51. Os riscos para a segurança aqui em apreço – nomeadamente queda em altura – são perceptíveis de forma meramente intuitiva por qualquer pessoa comum, e dotada de médio bom senso, considerando-se que o trabalhador desempenhava a sua função de retirar/desalojar os barrotes de madeira que sustentavam o telhado, em cima de uma parede a 2 metros de altura, sem qualquer protecção.
52. Dos factos provados resulta, sem margem para dúvidas, que o acidente em causa se deveu ao facto de no momento do evento, inexistir qualquer medida de protecção individual ou colectiva destinada a evitar ou minimizar o risco de queda em altura.
53. Mecanismos de protecção estes cuja colocação era legalmente obrigatória, atenta a natureza do telhado (já totalmente desprovido de telhas, sem placa por baixo), e em face dos disposto nos artigos 273 e 281 do Cód, Trabalho, 44º e 45º do Regulamento de Segurança no Trabalho da Construção Civil.
54. Resulta à saciedade que foi, precisamente, a ausência dessas protecções que originou o acidente e as consequentes lesões que afectaram o trabalhador sinistrado.
….59. Salvo o devido respeito por melhor opinião, afigura-se evidente, no caso dos autos, não só a inobservância das mais elementares regras de segurança no trabalho por parte da co-R. entidade empregadora, que essa inobservância foi culposa, e ainda a verificação e demonstração do nexo de causalidade entre tal conduta omissiva e o acidente e lesões sofridas pelo A.
60. Pelo que se pugna pela revogação da douta sentença ora posta em crise, devendo decidir-se no sentido da imputação da responsabilidade pelo sinistro, a título de violação/omissão culposa das regras de segurança, e nos termos do art. 18º n.º 1 da NLAT, à R. entidade empregadora, perante o absoluto incumprimento do disposto no art 44º e 45º do Decreto 41 821, de 11 de Agosto de 1958, entre outros.

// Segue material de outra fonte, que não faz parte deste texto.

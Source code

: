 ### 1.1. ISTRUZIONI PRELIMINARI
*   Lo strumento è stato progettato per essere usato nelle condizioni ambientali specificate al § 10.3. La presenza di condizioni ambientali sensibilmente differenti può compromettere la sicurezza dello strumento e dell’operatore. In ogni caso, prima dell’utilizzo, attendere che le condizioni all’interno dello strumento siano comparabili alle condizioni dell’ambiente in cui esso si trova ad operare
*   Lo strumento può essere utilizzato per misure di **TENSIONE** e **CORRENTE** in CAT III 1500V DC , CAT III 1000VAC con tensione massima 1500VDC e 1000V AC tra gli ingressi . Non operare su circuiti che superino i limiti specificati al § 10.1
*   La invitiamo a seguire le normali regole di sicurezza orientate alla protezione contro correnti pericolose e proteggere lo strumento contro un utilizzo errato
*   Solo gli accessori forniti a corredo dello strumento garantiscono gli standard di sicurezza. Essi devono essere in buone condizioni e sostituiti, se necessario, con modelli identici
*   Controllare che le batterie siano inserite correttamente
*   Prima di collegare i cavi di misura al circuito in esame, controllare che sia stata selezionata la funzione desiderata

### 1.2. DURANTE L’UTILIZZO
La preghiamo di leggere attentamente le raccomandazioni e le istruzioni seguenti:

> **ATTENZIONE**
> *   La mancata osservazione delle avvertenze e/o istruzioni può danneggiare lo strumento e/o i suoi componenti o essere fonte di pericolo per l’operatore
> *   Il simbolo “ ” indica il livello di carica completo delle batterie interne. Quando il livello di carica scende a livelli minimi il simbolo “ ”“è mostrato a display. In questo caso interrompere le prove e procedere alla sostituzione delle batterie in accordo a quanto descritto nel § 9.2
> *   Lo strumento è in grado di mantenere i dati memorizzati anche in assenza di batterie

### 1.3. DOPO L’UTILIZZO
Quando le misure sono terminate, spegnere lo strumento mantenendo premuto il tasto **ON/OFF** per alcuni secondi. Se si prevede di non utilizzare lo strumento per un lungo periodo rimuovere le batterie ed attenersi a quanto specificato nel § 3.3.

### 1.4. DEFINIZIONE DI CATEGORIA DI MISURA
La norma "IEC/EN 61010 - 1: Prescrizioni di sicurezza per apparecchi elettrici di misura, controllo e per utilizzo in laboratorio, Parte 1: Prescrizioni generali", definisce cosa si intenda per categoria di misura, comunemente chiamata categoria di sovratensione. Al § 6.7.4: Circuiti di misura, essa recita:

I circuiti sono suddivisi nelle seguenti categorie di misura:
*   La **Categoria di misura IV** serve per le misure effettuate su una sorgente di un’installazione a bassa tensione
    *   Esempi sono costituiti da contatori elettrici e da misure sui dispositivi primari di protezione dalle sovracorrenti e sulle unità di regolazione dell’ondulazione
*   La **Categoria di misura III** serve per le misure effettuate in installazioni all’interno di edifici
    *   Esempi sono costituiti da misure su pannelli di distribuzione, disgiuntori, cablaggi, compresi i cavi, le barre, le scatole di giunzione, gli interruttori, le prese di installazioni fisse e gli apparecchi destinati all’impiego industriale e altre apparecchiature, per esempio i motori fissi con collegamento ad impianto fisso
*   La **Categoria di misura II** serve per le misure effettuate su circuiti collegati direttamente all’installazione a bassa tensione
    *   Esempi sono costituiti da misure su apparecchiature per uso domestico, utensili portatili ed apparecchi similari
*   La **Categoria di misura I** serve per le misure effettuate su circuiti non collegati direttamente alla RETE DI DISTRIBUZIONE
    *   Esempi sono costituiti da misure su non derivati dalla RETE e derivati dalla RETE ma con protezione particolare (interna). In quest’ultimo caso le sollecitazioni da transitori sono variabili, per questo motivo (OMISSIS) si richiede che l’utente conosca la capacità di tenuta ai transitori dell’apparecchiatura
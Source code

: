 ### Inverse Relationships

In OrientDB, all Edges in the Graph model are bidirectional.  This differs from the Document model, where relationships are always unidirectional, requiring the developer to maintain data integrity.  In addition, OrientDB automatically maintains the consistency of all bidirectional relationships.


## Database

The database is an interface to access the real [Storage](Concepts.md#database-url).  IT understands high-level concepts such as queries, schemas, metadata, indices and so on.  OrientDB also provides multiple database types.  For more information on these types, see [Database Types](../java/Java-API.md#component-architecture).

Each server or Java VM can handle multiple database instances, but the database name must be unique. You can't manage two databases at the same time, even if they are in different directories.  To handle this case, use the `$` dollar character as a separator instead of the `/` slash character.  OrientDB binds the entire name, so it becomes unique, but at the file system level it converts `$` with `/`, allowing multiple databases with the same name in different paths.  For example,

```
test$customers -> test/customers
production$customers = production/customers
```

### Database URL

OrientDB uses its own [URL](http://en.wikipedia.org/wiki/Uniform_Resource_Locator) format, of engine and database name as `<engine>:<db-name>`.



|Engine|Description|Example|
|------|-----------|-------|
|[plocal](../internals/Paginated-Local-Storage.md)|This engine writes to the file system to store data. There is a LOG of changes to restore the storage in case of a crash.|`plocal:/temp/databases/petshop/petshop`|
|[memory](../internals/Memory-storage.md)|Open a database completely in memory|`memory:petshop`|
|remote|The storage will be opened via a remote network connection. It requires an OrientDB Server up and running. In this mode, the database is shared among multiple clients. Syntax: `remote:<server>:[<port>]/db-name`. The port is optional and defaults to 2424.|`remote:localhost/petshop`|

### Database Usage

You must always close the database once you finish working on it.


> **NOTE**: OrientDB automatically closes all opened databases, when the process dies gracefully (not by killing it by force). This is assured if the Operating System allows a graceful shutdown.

TERMOS EM QUE DEVERÁ SER CONCEDIDO PROVIMENTO AO RECURSO INTERPOSTO, E JULGADA VERIFICADA A NULIDADE DA DOUTA SENTENÇA RECORRIDA, …DEVERÁ SER CONCEDIDO PROVIMENTO AO RECURSO INTERPOSTO E REVOGADA A DOUTA SENTENÇA PROFERIDA NOS TERMOS SUPRA EXPOSTOS…”

CONTRA-ALEGAÇÕES: o A. defende a manutenção da decisão recorrida.
O recurso foi apreciado em conferência – 659º, do CPC.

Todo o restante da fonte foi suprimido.